At 6’2” (1.88m), Blair was considerably taller than his Spanish brothers-in-arms. This highlighted itself as a significant disadvantage in early 1937 when, whilst on duty in a trench, his head projected above the parapet and he was shot in the neck by a sniper, ending his service in Catalonia.
His life after military service was relatively sedate, due to his injury, and various recurring illnesses.
Blair was a heavy smoker of hand-rolled cigarettes, a drinker of strong tea (about which he wrote an essay, of a similar nature to some of our own on this site), and an appreciator of good English beer, taken moderately and regularly. Blair wrote an article describing his ideal pub, the Moon Under Water, which was the inspiration for the style of the J.D. Wetherspoon chain of pubs.
Despite being very particular about the way he took his liquid sustenance, Blair was famously unfussy about his food - during the war he enjoyed the rather euphemistic “Victory pie”, was possibly the only person ever to extol the virtues of BBC canteen food, and once ate his cat’s dinner instead of his own by mistake.
As many a classy gent is, Eric Blair was somewhat eccentric. He insisted on having the finest cloth used to make his clothes when he went to his tailor, but happily tramped about in rags as well. Whilst fighting Fascism, he was described by a comrade as looking “like a prep-school master” due to his dress, but when living in London was described in his Special Branch dossier as dressing like a Bohemian, which was noted as being a sure sign of being a Communist!
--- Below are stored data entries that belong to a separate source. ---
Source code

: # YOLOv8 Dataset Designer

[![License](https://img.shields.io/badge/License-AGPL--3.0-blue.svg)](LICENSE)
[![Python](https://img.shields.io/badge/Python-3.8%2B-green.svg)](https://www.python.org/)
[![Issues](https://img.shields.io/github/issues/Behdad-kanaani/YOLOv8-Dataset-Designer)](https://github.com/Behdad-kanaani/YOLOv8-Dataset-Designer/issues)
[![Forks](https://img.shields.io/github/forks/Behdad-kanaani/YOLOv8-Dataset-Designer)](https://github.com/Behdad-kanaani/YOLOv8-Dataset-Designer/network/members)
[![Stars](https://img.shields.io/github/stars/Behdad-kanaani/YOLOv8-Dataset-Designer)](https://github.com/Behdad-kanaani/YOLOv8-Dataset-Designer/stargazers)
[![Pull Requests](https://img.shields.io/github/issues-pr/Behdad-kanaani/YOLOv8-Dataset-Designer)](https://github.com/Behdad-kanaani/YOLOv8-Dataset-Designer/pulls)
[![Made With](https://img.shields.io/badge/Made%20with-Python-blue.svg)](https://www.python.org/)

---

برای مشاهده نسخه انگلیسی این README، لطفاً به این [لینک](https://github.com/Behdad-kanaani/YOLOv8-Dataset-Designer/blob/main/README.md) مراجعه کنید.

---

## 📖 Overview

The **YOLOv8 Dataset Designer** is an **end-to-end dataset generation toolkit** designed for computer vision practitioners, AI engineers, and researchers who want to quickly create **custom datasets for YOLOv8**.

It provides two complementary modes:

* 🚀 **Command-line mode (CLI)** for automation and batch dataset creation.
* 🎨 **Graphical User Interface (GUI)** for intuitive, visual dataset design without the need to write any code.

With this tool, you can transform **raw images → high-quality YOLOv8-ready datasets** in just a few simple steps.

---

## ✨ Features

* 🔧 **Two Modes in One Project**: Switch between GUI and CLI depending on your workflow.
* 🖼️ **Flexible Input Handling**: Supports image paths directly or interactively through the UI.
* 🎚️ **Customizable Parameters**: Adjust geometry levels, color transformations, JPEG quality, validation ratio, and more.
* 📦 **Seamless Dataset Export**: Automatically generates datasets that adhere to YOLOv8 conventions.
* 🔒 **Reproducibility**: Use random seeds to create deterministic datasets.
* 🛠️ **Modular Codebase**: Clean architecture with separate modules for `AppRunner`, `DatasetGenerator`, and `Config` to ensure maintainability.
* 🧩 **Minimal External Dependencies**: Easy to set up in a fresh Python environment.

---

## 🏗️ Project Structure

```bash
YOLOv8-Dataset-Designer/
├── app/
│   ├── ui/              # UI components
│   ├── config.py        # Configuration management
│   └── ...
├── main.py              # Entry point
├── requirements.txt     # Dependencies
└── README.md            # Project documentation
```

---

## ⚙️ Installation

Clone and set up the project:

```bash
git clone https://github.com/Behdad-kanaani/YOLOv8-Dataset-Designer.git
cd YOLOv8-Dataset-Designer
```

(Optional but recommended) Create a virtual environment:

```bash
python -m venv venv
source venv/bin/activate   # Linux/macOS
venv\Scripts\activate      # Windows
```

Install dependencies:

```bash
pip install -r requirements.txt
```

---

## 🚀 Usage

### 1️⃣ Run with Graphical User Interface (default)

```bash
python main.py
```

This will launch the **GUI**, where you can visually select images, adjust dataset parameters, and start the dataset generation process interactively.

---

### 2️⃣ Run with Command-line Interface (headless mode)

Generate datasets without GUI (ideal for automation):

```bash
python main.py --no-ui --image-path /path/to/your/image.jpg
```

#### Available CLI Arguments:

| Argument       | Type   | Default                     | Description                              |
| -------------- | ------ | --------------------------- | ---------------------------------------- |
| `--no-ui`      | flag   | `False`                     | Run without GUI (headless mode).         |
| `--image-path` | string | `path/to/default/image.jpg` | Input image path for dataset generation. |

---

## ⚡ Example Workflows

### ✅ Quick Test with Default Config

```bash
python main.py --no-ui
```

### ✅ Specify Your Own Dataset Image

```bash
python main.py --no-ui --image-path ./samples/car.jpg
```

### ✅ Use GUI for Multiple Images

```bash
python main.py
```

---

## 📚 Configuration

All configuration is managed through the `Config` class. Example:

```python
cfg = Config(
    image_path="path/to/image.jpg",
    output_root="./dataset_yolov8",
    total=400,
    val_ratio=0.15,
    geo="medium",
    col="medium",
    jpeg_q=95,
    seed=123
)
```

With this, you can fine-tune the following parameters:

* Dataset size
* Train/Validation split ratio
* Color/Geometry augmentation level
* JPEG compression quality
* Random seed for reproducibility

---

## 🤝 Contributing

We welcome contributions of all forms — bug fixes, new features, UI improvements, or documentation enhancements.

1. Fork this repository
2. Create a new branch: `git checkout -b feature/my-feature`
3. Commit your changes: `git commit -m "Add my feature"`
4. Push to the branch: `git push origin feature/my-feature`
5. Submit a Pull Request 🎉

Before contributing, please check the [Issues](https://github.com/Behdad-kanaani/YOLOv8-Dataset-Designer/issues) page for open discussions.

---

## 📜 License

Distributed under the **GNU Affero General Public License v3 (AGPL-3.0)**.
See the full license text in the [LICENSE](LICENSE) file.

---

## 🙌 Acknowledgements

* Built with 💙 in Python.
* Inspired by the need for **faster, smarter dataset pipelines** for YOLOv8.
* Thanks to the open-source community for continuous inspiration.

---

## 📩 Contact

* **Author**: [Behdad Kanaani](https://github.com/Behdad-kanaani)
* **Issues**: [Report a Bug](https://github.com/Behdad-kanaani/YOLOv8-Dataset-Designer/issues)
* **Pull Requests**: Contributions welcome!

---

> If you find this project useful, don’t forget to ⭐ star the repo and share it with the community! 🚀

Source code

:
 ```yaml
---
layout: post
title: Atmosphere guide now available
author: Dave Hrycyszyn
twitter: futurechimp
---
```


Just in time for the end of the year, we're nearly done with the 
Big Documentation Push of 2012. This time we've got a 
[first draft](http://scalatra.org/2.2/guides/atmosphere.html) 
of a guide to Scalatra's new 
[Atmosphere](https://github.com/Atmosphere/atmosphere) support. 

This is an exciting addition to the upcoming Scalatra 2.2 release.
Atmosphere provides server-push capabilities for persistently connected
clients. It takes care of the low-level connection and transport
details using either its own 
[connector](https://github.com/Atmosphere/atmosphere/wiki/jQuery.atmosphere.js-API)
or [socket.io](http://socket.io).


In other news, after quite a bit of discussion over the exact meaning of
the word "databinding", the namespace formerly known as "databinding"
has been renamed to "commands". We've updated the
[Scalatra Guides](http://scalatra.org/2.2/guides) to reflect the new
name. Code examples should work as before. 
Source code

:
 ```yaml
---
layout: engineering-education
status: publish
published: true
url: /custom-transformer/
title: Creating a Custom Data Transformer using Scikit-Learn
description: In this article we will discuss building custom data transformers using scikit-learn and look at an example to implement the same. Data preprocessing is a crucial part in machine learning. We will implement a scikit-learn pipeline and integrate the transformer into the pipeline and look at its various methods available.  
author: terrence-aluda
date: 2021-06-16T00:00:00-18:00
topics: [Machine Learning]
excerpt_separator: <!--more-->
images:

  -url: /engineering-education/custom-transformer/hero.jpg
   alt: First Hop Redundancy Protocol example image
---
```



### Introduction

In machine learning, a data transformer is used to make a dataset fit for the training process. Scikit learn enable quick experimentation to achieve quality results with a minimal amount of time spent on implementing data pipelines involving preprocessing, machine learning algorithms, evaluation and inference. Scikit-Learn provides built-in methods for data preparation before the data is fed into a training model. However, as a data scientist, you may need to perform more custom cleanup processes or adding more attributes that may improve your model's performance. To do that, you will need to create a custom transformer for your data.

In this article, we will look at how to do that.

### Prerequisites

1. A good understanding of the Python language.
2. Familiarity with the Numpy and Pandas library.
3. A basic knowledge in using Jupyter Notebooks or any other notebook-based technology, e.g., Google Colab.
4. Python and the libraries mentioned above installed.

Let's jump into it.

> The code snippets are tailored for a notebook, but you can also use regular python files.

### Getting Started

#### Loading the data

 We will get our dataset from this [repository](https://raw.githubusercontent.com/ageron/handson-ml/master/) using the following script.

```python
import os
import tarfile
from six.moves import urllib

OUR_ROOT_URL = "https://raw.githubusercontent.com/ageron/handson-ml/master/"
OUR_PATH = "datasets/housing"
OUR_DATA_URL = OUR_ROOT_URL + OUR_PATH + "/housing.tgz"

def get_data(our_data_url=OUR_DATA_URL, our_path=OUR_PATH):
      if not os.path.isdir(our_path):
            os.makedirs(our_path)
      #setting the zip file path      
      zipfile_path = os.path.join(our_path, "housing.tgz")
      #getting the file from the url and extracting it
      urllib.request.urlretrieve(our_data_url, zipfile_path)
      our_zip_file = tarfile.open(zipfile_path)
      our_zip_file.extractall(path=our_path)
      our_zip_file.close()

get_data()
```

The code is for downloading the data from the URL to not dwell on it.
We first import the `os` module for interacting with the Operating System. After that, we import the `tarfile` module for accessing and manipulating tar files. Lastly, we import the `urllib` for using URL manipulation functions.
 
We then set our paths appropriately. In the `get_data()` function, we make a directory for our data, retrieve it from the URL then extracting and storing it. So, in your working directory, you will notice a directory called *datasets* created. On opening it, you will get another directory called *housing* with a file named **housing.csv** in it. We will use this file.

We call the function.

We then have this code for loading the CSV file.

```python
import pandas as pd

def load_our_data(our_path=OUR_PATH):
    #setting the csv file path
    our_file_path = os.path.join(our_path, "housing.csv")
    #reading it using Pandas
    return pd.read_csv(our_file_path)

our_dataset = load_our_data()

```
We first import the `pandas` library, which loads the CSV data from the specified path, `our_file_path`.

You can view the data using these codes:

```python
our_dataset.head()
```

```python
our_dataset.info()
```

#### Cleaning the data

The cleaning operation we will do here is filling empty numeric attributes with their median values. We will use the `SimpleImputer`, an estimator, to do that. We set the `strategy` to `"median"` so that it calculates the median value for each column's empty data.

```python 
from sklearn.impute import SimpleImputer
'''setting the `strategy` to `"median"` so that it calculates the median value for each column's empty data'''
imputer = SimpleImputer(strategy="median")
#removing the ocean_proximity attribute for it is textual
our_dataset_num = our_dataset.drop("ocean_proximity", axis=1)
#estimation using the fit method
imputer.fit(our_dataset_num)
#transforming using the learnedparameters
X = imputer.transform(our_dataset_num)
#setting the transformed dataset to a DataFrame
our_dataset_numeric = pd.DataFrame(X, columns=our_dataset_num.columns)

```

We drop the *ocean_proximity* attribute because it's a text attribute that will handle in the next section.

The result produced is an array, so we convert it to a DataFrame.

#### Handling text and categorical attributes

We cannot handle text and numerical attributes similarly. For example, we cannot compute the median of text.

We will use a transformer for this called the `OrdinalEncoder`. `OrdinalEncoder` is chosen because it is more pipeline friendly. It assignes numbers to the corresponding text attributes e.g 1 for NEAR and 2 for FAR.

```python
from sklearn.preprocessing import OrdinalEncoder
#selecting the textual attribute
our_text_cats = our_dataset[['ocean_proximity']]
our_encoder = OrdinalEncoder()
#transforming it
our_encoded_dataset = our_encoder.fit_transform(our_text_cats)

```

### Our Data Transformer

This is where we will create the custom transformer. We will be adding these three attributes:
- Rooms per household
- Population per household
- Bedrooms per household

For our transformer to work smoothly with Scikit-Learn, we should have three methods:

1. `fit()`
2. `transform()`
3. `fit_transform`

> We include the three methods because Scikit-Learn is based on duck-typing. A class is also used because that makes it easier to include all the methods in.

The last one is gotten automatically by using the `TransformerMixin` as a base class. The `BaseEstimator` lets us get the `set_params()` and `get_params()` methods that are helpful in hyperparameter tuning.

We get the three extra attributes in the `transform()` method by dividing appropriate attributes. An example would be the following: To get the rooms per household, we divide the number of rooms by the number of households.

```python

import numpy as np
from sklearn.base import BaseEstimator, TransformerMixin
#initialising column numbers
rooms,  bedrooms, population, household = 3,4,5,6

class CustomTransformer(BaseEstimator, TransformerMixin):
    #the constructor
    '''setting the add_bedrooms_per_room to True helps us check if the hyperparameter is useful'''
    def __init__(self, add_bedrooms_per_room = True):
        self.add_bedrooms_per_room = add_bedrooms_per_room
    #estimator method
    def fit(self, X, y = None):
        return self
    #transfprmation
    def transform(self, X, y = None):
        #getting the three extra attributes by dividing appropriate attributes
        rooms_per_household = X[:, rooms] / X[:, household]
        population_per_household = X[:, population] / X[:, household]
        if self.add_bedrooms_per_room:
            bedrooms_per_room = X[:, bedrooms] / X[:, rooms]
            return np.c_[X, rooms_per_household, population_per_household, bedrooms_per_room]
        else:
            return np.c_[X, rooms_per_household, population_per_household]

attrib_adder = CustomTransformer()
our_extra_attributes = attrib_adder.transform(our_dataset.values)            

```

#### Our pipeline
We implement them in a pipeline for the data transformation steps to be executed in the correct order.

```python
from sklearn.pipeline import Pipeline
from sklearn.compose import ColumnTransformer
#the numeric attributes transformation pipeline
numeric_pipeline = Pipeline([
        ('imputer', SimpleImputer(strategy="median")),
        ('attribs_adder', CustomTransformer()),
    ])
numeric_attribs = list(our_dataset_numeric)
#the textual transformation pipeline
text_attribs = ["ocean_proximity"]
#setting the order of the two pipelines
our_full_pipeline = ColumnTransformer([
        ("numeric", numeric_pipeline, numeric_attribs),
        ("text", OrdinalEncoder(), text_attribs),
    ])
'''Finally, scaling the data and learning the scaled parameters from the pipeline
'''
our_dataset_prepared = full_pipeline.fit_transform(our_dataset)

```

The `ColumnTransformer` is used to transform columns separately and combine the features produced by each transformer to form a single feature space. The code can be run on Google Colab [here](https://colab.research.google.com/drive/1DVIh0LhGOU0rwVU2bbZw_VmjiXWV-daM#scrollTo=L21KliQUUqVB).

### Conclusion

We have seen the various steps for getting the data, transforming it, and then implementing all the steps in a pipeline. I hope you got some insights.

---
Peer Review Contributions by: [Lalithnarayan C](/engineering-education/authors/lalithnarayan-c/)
His attitude to social mores was equally confusing. He expected working-class guests to dress for dinner when dining with him, yet he would also slurp tea from a saucer (considered to be remarkably uncouth) whilst in the BBC canteen.
Whilst this article does not touch on his later works, which virtually every schoolchild will have read, Eric Blair was a prolific political writer, highlighting the dangers of not thinking for oneself, and of accepting totalitarian government.
In constructing his later novels Animal Farm and 1984, he created a new set of ideas and analogies. Not only did he enrich the canon of English literature and political thinking, but he invented an entire lexicon of neologisms (called Newspeak) for 1984, describing the concepts required of the population under his dystopian totalitarian government.
Eric Arthur Blair grew ill in late 1940s, struggling to write because of his illness. In late 1949, he became so ill that he was admitted to University College Hospital, in London (a far cry from l’Hôpital X, where he had previously stayed) and passed away on the 21st of January 1950.
His will stipulated that he wanted to be buried in the Anglican churchyard nearest to where he died. Due to the closure of all inner-city churchyards in London during the 19th century, Eric was buried in the Oxfordshire town of Sutton Courtenay, under a headstone which makes no mention of his much more famous pseudonym, George Orwell.